Grand Union is a book which combines some of Smith’s most loved short stories, along with ten new, unseen ones. Exploring a wide range of subjects, from life for the middle age, to Brexit Britain, cancel culture and drug abuse in post-Trump America, this collection of short stories is wildly topical and will leave you with an uneasy feeling about what is to come in our contemporary.
I have seen many mixed reviews about this book. While I agree that there are both triumphs and failures to Grand Union, I do think it’s necessary to keep in mind that Zadie Smith is no longer the same writer she was in her 20s, and constantly comparing her recent works to White Teeth actually proves to be very unhelpful in discussing their individual impact.
In Literary Friction's 'City of Voices with Zadie Smith' podcast, Zadie Smith notes that she is driven by voices in her head, which compel her to write her work. When she hears a voice in her head, she writes it down. I think this is very clear from this group of short stories, which were not written in anticipation of becoming a collective.

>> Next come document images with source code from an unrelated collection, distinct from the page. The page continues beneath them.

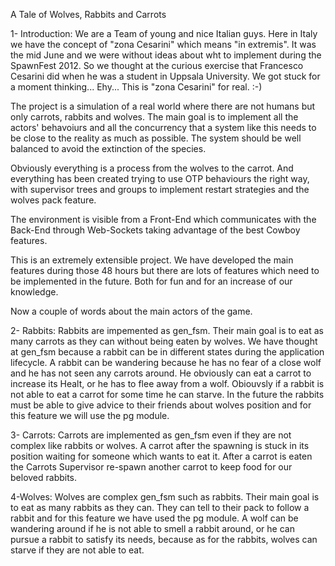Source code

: A Tale of Wolves, Rabbits and Carrots

1- Introduction:
We are a Team of young and nice Italian guys. Here in Italy we have the concept of "zona Cesarini" which means "in extremis".
It was the mid June and we were without ideas about  wht to implement during the SpawnFest 2012. So we thought at the curious exercise that Francesco Cesarini did when he was a student in Uppsala University. We got stuck for a moment thinking... Ehy... This is "zona Cesarini" for real. :-)

The project is a simulation of a real world where there are not humans but only carrots, rabbits and wolves. The main goal is to implement all the actors' behavoiurs and all the concurrency that a system like this needs to be close to the reality as much as possible. The system should be well balanced to avoid the extinction of the species.

Obviously everything is a process from the wolves to the carrot. And everything has been created trying to use OTP behaviours the right way, with supervisor trees and groups to implement restart strategies and the wolves pack feature.

The environment is visible from a Front-End which communicates with the Back-End through Web-Sockets taking advantage of the best Cowboy features.

This is an extremely extensible project. We have developed the main features during those 48 hours but there are lots of features which need to be implemented in the future. Both for fun and for an increase of our knowledge.

Now a couple of words about the main actors of the game.

2- Rabbits:
Rabbits are impemented as gen_fsm. Their main goal is to eat as many carrots as they can without being eaten by wolves.
We have thought at gen_fsm because a rabbit can be in different states during the application lifecycle. A rabbit can be wandering because he has no fear of a close wolf and he has not seen any carrots around.
He obviously can eat a carrot to increase its Healt, or he has to flee away from a wolf. Obiouvsly if a rabbit is not able to eat a carrot for some time he can starve.
In the future the rabbits must be able to give advice to their friends about wolves position and for this feature we will use the pg module.

3- Carrots:
Carrots are implemented as gen_fsm even if they are not complex like rabbits or wolves. A carrot after the spawning is stuck in its position waiting for someone which wants to eat it. After a carrot is eaten the Carrots Supervisor re-spawn another carrot to keep food for our beloved rabbits.

4-Wolves:
Wolves are complex gen_fsm such as rabbits. Their main goal is to eat as many rabbits as they can. They can tell to their pack to follow a rabbit and for this feature we have used the pg module.
A wolf can be wandering around if he is not able to smell a rabbit around, or he can pursue a rabbit to satisfy its needs, because as for the rabbits, wolves can starve if they are not able to eat.
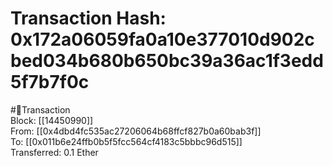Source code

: 
Transaction Hash: 0x172a06059fa0a10e377010d902cbed034b680b650bc39a36ac1f3edd5f7b7f0c
====================================================================================
  
#💸Transaction  
Block: [[14450990]]  
From: [[0x4dbd4fc535ac27206064b68ffcf827b0a60bab3f]]  
To: [[0x011b6e24ffb0b5f5fcc564cf4183c5bbbc96d515]]  
Transferred: 0.1 Ether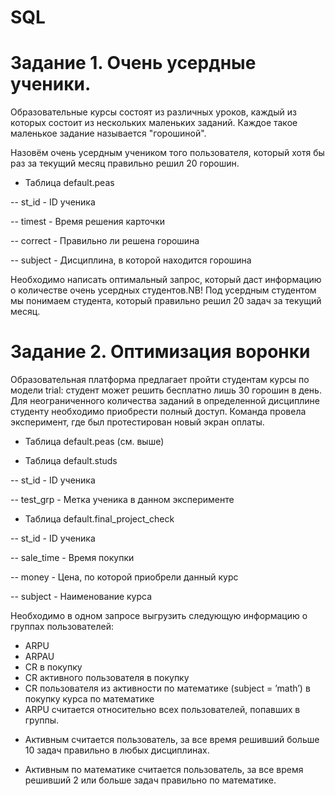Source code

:# SQL

# Задание 1. Очень усердные ученики.

Образовательные курсы состоят из различных уроков, каждый из которых состоит из нескольких маленьких заданий. Каждое такое маленькое задание называется "горошиной".

Назовём очень усердным учеником того пользователя, который хотя бы раз за текущий месяц правильно решил 20 горошин.

- Таблица default.peas

-- st_id - ID ученика

-- timest - Время решения карточки

-- correct - Правильно ли решена горошина

-- subject - Дисциплина, в которой находится горошина



Необходимо написать оптимальный запрос, который даст информацию о количестве очень усердных студентов.NB! Под усердным студентом мы понимаем студента, который правильно решил 20 задач за текущий месяц.

# Задание 2. Оптимизация воронки

Образовательная платформа предлагает пройти студентам курсы по модели trial: студент может решить бесплатно лишь 30 горошин в день. Для неограниченного количества заданий в определенной дисциплине студенту необходимо приобрести полный доступ. Команда провела эксперимент, где был протестирован новый экран оплаты.

- Таблица default.peas (см. выше)


- Таблица default.studs

-- st_id - ID ученика

-- test_grp - Метка ученика в данном эксперименте


- Таблица default.final_project_check

-- st_id - ID ученика

-- sale_time - Время покупки

-- money - Цена, по которой приобрели данный курс

-- subject - Наименование курса



Необходимо в одном запросе выгрузить следующую информацию о группах пользователей:

- ARPU 
- ARPAU 
- CR в покупку 
- СR активного пользователя в покупку 
- CR пользователя из активности по математике (subject = ’math’) в покупку курса по математике
- ARPU считается относительно всех пользователей, попавших в группы.

* Активным считается пользователь, за все время решивший больше 10 задач правильно в любых дисциплинах.

* Активным по математике считается пользователь, за все время решивший 2 или больше задач правильно по математике.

While this makes for an interesting study of writing processes and narrative forms, it actually made for a rather incongruous read resembling a stream of consciousness, rather than a complete body of work. Although I don’t believe a collection of short stories has to address the same themes, or include the same people or feelings, I feel there needs to be some form of glue that holds them altogether. It is this which I thought was lacking in Grand Union.
The stories require the reader to quickly adapt to different locations, scenarios, themes and characters. As such, I don’t recommend reading this book in one sitting: each requires undivided attention from its reader. There are lots of postmodernist elements thrown into the mix and no real linear plot per se. The book must therefore be set within a wider picture, to avoid seeming fragmented or overly self-reflective. Some may find this refreshing and indeed such devices work well in being able to present our very chaotic contemporary, but it does run the risk of lacking momentum or direction. As a result, Grand Union came across as more of an academic piece to be studied, and less of a book for the casual reader.

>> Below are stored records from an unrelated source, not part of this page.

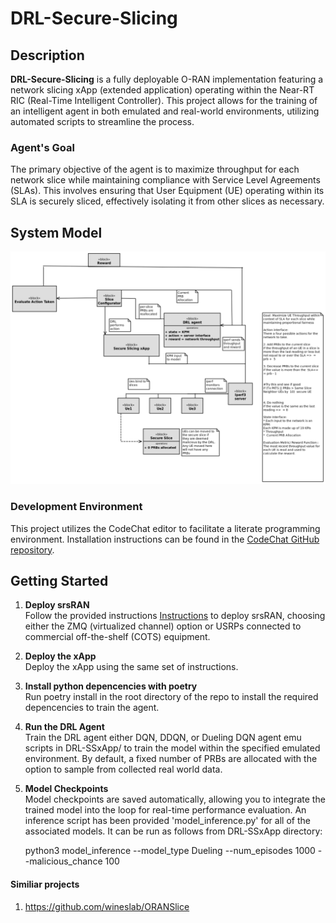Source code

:# DRL-Secure-Slicing

## Description
**DRL-Secure-Slicing** is a fully deployable O-RAN implementation featuring a network slicing xApp (extended application) operating within the Near-RT RIC (Real-Time Intelligent Controller). This project allows for the training of an intelligent agent in both emulated and real-world environments, utilizing automated scripts to streamline the process.

### Agent's Goal
The primary objective of the agent is to maximize throughput for each network slice while maintaining compliance with Service Level Agreements (SLAs). This involves ensuring that User Equipment (UE) operating within its SLA is securely sliced, effectively isolating it from other slices as necessary.

## System Model
![System Model](documentation/images/drl-ss-xapp-1.png)

### Development Environment
This project utilizes the CodeChat editor to facilitate a literate programming environment. Installation instructions can be found in the [CodeChat GitHub repository](https://github.com/bjones1/CodeChat_Editor).



## Getting Started

1. **Deploy srsRAN**  
   Follow the provided instructions [Instructions](documentation/DRL-SS-instructions.rst) to deploy srsRAN, choosing either the ZMQ (virtualized channel) option or USRPs connected to commercial off-the-shelf (COTS) equipment.

2. **Deploy the xApp**  
   Deploy the xApp using the same set of instructions.

3. **Install python depencencies with poetry**   
   Run poetry install in the root directory of the repo to install the required depencencies to train the agent.

4. **Run the DRL Agent**  
   Train the DRL agent either DQN, DDQN, or Dueling DQN agent emu scripts in DRL-SSxApp/ to train the model within the specified emulated environment. By default, a fixed number of PRBs are allocated with the option to sample from collected real world data.

5. **Model Checkpoints**  
   Model checkpoints are saved automatically, allowing you to integrate the trained model into the loop for real-time performance evaluation. An inference script has been provided 'model_inference.py' for all of the associated models. It can be run as follows from DRL-SSxApp directory: 
   
   python3 model_inference --model_type Dueling --num_episodes 1000 --malicious_chance 100



#### Similiar projects

1. https://github.com/wineslab/ORANSlice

Of the entire collection, ‘Parents’ Morning Epiphany’, ‘Miss Adele Amidst the Corsets’ and ‘Kelso Deconstructed’ were my definite favourites. ‘Parents’ Morning Epiphany’ is a story about narrative techniques in a way that might be explained to a child, but is really a mediation of life presented in a humorous and relatable way. I liked this one in particular for its comedic element. The other two of my favourites, ‘Kelso Deconstructed’ and ‘Miss Adele Amidst the Corsets’ I enjoyed because they felt like the most complete and story-like out of the short stories I read in this collection.
Grand Union is an eclectic mix of stories and vibrantly depicts Smith’s flexibility as a writer who is able to tackle a whole host of different themes and issues. Undoubtedly, there will be some you like more than others, but that is often the case with short stories. What cannot be disputed is Smith’s flare for writing captivating prose. Lovers of Zadie should give this a go, but if you are new to Smith and are wanting to get into her writing, I would suggest that her novels are a better place to start. There were some short stories I loved and also some that proved to be a bit of a miss but since I have to judge the book as an entire collection, I would have to give it a rating of 6.5/10.